Gastrointestinal stromal tumors (GISTs) are nonepithelial neoplasms that usually arise in the muscular layer of the digestive tract, particularly in the stomach and small intestine. These lesions exhibit the typical histopathological and immunophenotypic features, including prominent tumor cell spindling and c-kit (CD117) expression [1]. GISTs rarely develop outside of the digestive tract especially in the soft tissues of the abdomen and retroperitoneum. Such tumors are designated extra-GISTs (EGISTs). EGISTs are histologically and immunohistochemically similar to their gastrointestinal counterpart but they have an aggressive course resembling small intestinal stromal tumors and they have no or little connection to the abdominal wall or serosal surface of the gastrointestinal tract [2]. As a result of their rarity, the clinicopathological features of the EGISTs, particularly those of the retroperitoneum, have not been fully elucidated.

Although the histogenesis of EGISTs has not been determined, the expression of the c-kit receptor in EGISTs suggests either the presence of pacemaker cells outside the gastrointestinal tract or the ability of the mesenchymal elements to recapitulate this phenotype aberrantly.

Regarding the significance of the prognostic factors, although the tumor size and mitotic index have been well established for GISTs, Emory et al. [3] reported that the behavior of stromal tumors differs according to the location, and there appears to be a general trend for an increasingly aggressive behavior as one proceeds distally along the gastrointestinal tract. EGISTs have more in common with the GISTs located in the distal gastrointestinal tract, which means that they are considered to be an aggressive group of stromal tumors.

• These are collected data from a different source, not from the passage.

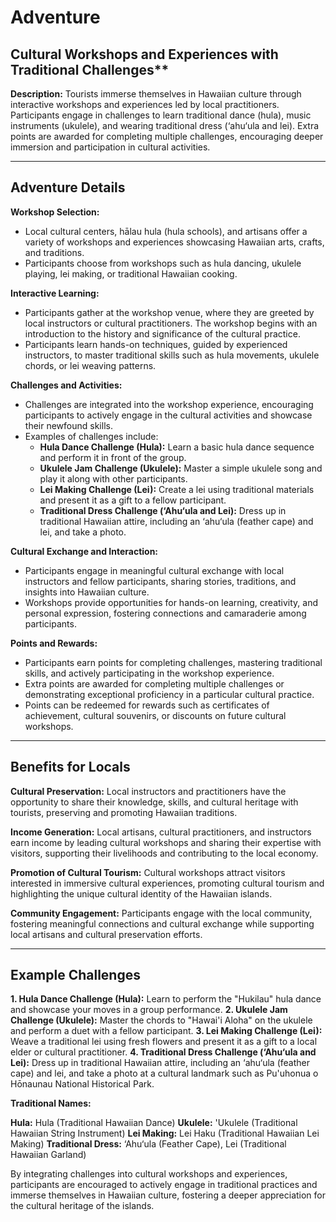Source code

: # Adventure

## Cultural Workshops and Experiences with Traditional Challenges\*\*

**Description:**
Tourists immerse themselves in Hawaiian culture through interactive workshops and experiences led by local practitioners. Participants engage in challenges to learn traditional dance (hula), music instruments (ukulele), and wearing traditional dress (‘ahu‘ula and lei). Extra points are awarded for completing multiple challenges, encouraging deeper immersion and participation in cultural activities.

---

## Adventure Details

**Workshop Selection:**

- Local cultural centers, hālau hula (hula schools), and artisans offer a variety of workshops and experiences showcasing Hawaiian arts, crafts, and traditions.
- Participants choose from workshops such as hula dancing, ukulele playing, lei making, or traditional Hawaiian cooking.

**Interactive Learning:**

- Participants gather at the workshop venue, where they are greeted by local instructors or cultural practitioners. The workshop begins with an introduction to the history and significance of the cultural practice.
- Participants learn hands-on techniques, guided by experienced instructors, to master traditional skills such as hula movements, ukulele chords, or lei weaving patterns.

**Challenges and Activities:**

- Challenges are integrated into the workshop experience, encouraging participants to actively engage in the cultural activities and showcase their newfound skills.
- Examples of challenges include:
  - **Hula Dance Challenge (Hula):** Learn a basic hula dance sequence and perform it in front of the group.
  - **Ukulele Jam Challenge (Ukulele):** Master a simple ukulele song and play it along with other participants.
  - **Lei Making Challenge (Lei):** Create a lei using traditional materials and present it as a gift to a fellow participant.
  - **Traditional Dress Challenge (‘Ahu‘ula and Lei):** Dress up in traditional Hawaiian attire, including an ‘ahu‘ula (feather cape) and lei, and take a photo.

**Cultural Exchange and Interaction:**

- Participants engage in meaningful cultural exchange with local instructors and fellow participants, sharing stories, traditions, and insights into Hawaiian culture.
- Workshops provide opportunities for hands-on learning, creativity, and personal expression, fostering connections and camaraderie among participants.

**Points and Rewards:**

- Participants earn points for completing challenges, mastering traditional skills, and actively participating in the workshop experience.
- Extra points are awarded for completing multiple challenges or demonstrating exceptional proficiency in a particular cultural practice.
- Points can be redeemed for rewards such as certificates of achievement, cultural souvenirs, or discounts on future cultural workshops.

---

## Benefits for Locals

**Cultural Preservation:** Local instructors and practitioners have the opportunity to share their knowledge, skills, and cultural heritage with tourists, preserving and promoting Hawaiian traditions.

**Income Generation:** Local artisans, cultural practitioners, and instructors earn income by leading cultural workshops and sharing their expertise with visitors, supporting their livelihoods and contributing to the local economy.

**Promotion of Cultural Tourism:** Cultural workshops attract visitors interested in immersive cultural experiences, promoting cultural tourism and highlighting the unique cultural identity of the Hawaiian islands.

**Community Engagement:** Participants engage with the local community, fostering meaningful connections and cultural exchange while supporting local artisans and cultural preservation efforts.

---

## Example Challenges

**1. Hula Dance Challenge (Hula):** Learn to perform the "Hukilau" hula dance and showcase your moves in a group performance.
**2. Ukulele Jam Challenge (Ukulele):** Master the chords to "Hawai'i Aloha" on the ukulele and perform a duet with a fellow participant.
**3. Lei Making Challenge (Lei):** Weave a traditional lei using fresh flowers and present it as a gift to a local elder or cultural practitioner.
**4. Traditional Dress Challenge (‘Ahu‘ula and Lei):** Dress up in traditional Hawaiian attire, including an ‘ahu‘ula (feather cape) and lei, and take a photo at a cultural landmark such as Pu'uhonua o Hōnaunau National Historical Park.

**Traditional Names:**

**Hula:** Hula (Traditional Hawaiian Dance)
**Ukulele:** 'Ukulele (Traditional Hawaiian String Instrument)
**Lei Making:** Lei Haku (Traditional Hawaiian Lei Making)
**Traditional Dress:** ‘Ahu‘ula (Feather Cape), Lei (Traditional Hawaiian Garland)

By integrating challenges into cultural workshops and experiences, participants are encouraged to actively engage in traditional practices and immerse themselves in Hawaiian culture, fostering a deeper appreciation for the cultural heritage of the islands.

In contrast to studies of GISTs, those of EGISTs did not report any association between the tumor size and outcome. It is believed that this can be best explained by the fact that the majority of EGISTs are large when first detected. This is because small EGISTs are rarely encountered as they hardly ever produce symptoms that lead to detection. Therefore, as Ortiz-Rey at al. reported [4], when first detected, many cases of EGISTs can be accessible by a fine needle aspiration biopsy (FNAB).

Until the recent introduction of imatinib mesylate, which is the inhibitor of the tyrosine kinase activity of c-kit, a complete surgical resection is the best treatment for GISTs. The drug has been reported to be an effective and safe for controlling metastatic GIST disease. However, the role of imatinib in the treatment of EGISTs is unclear.

In summary, CD117-positive stromal tumors, although rare and found mainly in the gastrointestinal tract, can involve the retroperitoneum. This should be considered when imaging studies reveal a huge abdominal tumor involving the retroperitoneum without a connection to the gastrointestinal tract. The management of these tumors demands the surgical removal because these tumors are resistant to chemotherapy. Further studies will be needed to more clearly define the phenotypic and genetic characteristics as well as the biological behavior of these rare tumors.